Each frame of the TV is composed of several horizontal scanning lines. The PAL system is 625 lines/frame, and the NTSC system is 525 lines/frame. If all the lines in this frame are continuously completed from top to bottom line by line, or the scanning sequence is 1, 2, 3, …, 525, this scanning method is called progressive scanning.
In fact, one frame of ordinary TV needs to be completed by two scans. The first pass scans only odd-numbered lines, that is, lines 1, 3, 5, …, 525, and the second pass scans only even-numbered lines, that is, lines 2, 4, 6, …, 524. This scanning method is interlaced scanning. A picture containing only odd or even lines is called a “field”. The field containing only odd lines is called “odd field” or “top field”, and the field containing only even lines is called “even field” or “bottom field”. That is, an odd field plus an even field equals one “frame” (one image).
Illuminance is a unit that reflects light intensity. Its physical meaning is the luminous flux irradiated on a unit area. The unit of illuminance is the number of lumens (Lm) per square meter, also called Lux: 1Lux=1Lm/square meter. In the above formula, Lm is the unit of luminous flux, which is defined as the amount of light radiated by pure platinum at the melting temperature (about 1770 ° C), its surface area of 1/160m2 within a solid angle of 1 steradian.
In order to have a perceptual understanding of the amount of illumination, let’s take an example to calculate. A 100W incandescent lamp has a total luminous flux of about 1200Lm. If it is assumed that the luminous flux is evenly distributed on the hemisphere, the illuminance values at 1m and 5m away from the light source can be obtained according to the following steps: the area of a hemisphere with a radius of 1m is 2π×12=6.28m2, and the illuminance value at a distance of 1m from the light source is: 1200Lm/6.28m2=191Lux; similarly, the area of a hemisphere with a radius of 5m is: 2π×52=157m2, and the illuminance value at a distance of 5m from the light source is: 1200m/157m2=7.64Lux. It can be seen that the illuminance emitted from the point light source obeys the inverse square law.

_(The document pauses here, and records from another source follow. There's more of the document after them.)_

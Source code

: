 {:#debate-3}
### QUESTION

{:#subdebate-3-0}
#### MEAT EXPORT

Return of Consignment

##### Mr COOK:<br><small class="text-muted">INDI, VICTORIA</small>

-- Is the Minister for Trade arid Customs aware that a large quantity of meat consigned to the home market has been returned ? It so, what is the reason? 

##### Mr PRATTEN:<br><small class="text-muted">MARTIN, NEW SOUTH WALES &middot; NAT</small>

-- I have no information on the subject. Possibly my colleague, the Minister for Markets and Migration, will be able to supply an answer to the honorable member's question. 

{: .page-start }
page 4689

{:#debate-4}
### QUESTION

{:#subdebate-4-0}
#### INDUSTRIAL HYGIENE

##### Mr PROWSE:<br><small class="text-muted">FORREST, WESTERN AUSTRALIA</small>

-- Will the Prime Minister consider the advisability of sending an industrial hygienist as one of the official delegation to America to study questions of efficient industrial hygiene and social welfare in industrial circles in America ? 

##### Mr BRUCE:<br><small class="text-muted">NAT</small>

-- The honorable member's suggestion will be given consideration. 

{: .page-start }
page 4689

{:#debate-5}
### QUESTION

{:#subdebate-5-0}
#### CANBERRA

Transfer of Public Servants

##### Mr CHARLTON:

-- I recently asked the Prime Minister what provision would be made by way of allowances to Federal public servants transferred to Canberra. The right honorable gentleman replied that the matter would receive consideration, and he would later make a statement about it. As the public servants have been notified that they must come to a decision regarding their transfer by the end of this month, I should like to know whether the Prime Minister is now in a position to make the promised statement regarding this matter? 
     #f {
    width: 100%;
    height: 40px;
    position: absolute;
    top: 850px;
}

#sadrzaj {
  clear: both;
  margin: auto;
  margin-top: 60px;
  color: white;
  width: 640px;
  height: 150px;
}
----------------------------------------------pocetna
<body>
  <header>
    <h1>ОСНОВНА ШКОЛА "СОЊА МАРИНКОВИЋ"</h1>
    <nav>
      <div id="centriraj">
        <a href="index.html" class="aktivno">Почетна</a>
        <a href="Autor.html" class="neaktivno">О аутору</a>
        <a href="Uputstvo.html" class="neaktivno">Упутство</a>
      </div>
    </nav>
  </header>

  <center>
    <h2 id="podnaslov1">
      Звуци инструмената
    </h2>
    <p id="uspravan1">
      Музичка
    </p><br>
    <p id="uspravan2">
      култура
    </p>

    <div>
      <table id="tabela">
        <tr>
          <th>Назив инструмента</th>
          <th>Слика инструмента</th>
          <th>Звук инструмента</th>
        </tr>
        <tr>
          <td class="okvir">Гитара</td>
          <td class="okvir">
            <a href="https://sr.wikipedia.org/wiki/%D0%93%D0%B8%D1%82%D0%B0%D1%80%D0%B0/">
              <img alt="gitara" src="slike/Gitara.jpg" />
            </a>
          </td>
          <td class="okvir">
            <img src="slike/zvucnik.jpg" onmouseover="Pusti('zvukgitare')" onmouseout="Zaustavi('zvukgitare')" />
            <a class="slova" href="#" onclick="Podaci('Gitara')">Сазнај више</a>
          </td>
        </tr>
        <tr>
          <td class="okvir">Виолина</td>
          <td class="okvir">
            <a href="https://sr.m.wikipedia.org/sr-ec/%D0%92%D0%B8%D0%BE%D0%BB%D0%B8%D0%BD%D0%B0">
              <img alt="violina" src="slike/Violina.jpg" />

1Lux is approximately equal to the illuminance of 1 candle at a distance of 1m. The minimum illuminance (Minimum Illumination) common in the camera parameter specification means that the camera can obtain a clear image only under the marked Lux value. The smaller the value, the better, indicating that the sensitivity of the CCD is higher. Under the same conditions, the illuminance required by a black-and-white camera is much less than 10 times lower than that of a color camera that still has to deal with color intensity.
What is IRE
IRE is the abbreviation of Institute of Radio Engineers. The video signal unit formulated by this institution is called IRE. Now, the IRE value is often used to represent different picture brightness. For example, 10IRE is darker than 20IRE, and the brightest level is 100IRE. So, what’s the difference between setting the absolute black level to 0IRE and 7.5IRE? Due to the limited performance of the early monitors, in fact, the areas where the brightness is lower than 7.5IRE on the screen basically cannot display the details, and it looks like black. By setting the black level to 7.IRE, some signal components can be removed, thereby simplifying the circuit structure to a certain extent. However, the performance of modern monitors has been greatly improved, and the details of the dark parts can be displayed well. At this time, setting the black level to OIRE can reproduce the picture perfectly.